[WORK ITEM] Nothing below is to be printed except the lines between the line holding "- *nà búguò" and the line holding "- *cǐ fān tīng-jiàn", inclusive, each exactly as it appears.

##### SUPPLIED RECORDS #####

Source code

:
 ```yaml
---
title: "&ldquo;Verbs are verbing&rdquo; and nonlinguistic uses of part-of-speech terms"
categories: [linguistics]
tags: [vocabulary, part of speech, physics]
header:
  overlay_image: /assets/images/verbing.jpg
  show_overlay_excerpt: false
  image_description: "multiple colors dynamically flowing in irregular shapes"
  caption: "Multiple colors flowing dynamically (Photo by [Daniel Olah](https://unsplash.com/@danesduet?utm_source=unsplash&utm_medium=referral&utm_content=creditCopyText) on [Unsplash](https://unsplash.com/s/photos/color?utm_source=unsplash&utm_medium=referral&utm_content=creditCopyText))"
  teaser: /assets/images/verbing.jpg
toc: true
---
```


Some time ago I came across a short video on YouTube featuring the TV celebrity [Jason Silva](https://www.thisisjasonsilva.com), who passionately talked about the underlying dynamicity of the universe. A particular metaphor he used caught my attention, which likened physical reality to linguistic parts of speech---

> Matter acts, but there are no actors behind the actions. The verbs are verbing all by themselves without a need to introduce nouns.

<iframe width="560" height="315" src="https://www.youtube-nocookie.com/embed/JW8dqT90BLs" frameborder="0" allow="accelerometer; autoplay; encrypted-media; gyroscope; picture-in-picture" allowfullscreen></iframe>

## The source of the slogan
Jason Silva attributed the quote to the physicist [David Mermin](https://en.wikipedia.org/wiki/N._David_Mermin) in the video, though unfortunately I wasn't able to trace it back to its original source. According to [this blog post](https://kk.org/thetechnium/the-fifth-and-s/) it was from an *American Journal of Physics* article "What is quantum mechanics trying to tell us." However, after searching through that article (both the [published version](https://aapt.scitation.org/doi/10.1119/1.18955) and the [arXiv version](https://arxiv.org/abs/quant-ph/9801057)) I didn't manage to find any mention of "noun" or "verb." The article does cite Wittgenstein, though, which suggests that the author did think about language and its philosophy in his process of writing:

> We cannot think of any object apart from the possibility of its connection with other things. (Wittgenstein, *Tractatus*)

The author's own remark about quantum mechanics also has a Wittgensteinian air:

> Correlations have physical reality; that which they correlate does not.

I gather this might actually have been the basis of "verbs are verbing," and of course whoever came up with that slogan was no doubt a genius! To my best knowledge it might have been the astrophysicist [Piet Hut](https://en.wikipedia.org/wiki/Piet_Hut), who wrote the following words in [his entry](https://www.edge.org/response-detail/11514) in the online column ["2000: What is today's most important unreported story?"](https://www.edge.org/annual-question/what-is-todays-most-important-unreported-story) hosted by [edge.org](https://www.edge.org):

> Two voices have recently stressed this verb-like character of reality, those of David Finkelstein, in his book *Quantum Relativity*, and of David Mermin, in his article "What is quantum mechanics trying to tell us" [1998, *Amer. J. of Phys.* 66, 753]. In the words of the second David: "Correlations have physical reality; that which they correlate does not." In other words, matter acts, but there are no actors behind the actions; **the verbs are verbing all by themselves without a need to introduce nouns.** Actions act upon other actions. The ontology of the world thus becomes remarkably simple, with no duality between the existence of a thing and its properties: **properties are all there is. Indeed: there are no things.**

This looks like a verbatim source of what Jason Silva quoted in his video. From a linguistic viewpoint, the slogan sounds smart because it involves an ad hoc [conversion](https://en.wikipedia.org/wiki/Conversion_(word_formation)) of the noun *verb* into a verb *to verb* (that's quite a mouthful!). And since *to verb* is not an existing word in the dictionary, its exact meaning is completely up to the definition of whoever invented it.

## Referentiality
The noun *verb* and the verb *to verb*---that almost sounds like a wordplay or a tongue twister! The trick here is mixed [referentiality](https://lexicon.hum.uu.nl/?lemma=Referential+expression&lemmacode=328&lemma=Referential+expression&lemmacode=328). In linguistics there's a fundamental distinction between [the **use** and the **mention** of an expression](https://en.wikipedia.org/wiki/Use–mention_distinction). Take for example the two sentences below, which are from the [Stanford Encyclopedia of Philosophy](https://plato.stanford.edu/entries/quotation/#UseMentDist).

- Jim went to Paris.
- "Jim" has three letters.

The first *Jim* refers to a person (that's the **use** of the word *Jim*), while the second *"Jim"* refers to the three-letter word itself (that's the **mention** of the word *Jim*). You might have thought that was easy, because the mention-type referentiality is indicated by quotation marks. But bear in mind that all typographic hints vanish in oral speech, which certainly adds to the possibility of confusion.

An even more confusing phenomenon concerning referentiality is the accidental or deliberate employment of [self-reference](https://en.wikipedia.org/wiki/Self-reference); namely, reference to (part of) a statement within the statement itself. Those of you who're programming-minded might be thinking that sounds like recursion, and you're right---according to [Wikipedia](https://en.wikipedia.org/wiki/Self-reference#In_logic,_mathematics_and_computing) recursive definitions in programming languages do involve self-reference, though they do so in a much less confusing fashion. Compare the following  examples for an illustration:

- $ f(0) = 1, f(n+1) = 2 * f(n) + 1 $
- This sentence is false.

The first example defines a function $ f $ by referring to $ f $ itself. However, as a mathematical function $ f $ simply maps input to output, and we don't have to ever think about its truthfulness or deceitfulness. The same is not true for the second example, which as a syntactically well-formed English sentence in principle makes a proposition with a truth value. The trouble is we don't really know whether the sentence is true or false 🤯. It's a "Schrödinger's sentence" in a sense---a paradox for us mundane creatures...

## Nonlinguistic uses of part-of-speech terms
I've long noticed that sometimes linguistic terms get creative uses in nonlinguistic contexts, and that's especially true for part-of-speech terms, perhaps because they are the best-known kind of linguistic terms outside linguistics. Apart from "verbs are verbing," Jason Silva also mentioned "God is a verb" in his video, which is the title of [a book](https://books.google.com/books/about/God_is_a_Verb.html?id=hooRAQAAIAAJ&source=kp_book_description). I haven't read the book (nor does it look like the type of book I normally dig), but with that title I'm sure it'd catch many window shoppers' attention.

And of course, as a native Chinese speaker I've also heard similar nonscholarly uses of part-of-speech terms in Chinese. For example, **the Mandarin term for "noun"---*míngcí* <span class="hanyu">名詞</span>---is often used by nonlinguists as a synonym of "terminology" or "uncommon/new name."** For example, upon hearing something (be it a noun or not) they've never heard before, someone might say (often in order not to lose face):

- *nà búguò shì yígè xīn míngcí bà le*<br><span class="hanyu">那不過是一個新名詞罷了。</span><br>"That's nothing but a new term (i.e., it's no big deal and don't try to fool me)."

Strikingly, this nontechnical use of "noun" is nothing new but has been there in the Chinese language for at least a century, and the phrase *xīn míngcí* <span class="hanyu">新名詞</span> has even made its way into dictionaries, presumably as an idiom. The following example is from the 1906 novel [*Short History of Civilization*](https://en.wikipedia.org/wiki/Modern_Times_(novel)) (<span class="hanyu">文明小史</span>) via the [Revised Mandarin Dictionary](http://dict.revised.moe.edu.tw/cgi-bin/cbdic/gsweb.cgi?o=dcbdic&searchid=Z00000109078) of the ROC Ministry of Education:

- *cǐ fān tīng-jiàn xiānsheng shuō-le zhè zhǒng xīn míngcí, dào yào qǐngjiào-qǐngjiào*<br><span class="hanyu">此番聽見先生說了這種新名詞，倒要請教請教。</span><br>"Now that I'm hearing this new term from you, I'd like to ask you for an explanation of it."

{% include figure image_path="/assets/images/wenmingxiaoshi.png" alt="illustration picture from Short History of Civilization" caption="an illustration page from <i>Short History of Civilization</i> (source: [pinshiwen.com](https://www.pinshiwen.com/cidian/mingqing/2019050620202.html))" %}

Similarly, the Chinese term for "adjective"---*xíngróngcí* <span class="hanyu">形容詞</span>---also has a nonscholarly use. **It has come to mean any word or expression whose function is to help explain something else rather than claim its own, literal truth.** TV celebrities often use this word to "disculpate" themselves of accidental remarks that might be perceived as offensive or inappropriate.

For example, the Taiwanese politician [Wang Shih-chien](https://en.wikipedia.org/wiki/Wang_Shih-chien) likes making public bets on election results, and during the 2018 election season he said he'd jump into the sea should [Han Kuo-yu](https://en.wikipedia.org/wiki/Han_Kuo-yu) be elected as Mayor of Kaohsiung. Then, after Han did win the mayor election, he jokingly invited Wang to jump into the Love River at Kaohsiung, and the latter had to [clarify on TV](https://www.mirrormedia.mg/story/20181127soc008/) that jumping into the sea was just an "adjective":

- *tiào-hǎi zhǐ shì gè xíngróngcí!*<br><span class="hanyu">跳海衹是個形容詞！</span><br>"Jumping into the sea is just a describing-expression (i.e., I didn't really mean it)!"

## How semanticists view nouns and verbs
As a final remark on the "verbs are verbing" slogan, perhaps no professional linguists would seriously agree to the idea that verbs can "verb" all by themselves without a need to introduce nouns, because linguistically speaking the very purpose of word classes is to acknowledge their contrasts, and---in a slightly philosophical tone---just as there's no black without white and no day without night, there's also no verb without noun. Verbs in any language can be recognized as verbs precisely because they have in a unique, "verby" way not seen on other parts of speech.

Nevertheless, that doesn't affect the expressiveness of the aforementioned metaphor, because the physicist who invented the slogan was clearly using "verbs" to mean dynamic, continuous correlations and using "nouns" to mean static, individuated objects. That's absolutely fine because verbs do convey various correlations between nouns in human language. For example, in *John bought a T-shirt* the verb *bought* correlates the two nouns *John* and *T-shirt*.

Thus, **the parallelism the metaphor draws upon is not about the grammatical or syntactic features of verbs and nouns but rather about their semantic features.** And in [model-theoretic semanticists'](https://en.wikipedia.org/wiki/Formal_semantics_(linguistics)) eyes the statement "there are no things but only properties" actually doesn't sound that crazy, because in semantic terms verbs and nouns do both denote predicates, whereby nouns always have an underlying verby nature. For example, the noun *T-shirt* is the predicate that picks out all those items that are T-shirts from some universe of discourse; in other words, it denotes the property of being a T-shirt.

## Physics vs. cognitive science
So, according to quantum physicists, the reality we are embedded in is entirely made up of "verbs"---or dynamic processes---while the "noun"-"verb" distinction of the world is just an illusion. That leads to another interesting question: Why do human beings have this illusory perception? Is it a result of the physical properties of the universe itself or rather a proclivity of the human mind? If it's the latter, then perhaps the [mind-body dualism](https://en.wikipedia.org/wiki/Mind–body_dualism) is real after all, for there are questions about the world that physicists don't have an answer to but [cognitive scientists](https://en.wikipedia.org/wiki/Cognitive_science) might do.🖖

#####

[SOLUTION FOR THIS TASK]
- *nà búguò shì yígè xīn míngcí bà le*<br><span class="hanyu">那不過是一個新名詞罷了。</span><br>"That's nothing but a new term (i.e., it's no big deal and don't try to fool me)."

Strikingly, this nontechnical use of "noun" is nothing new but has been there in the Chinese language for at least a century, and the phrase *xīn míngcí* <span class="hanyu">新名詞</span> has even made its way into dictionaries, presumably as an idiom. The following example is from the 1906 novel [*Short History of Civilization*](https://en.wikipedia.org/wiki/Modern_Times_(novel)) (<span class="hanyu">文明小史</span>) via the [Revised Mandarin Dictionary](http://dict.revised.moe.edu.tw/cgi-bin/cbdic/gsweb.cgi?o=dcbdic&searchid=Z00000109078) of the ROC Ministry of Education:

- *cǐ fān tīng-jiàn xiānsheng shuō-le zhè zhǒng xīn míngcí, dào yào qǐngjiào-qǐngjiào*<br><span class="hanyu">此番聽見先生說了這種新名詞，倒要請教請教。</span><br>"Now that I'm hearing this new term from you, I'd like to ask you for an explanation of it."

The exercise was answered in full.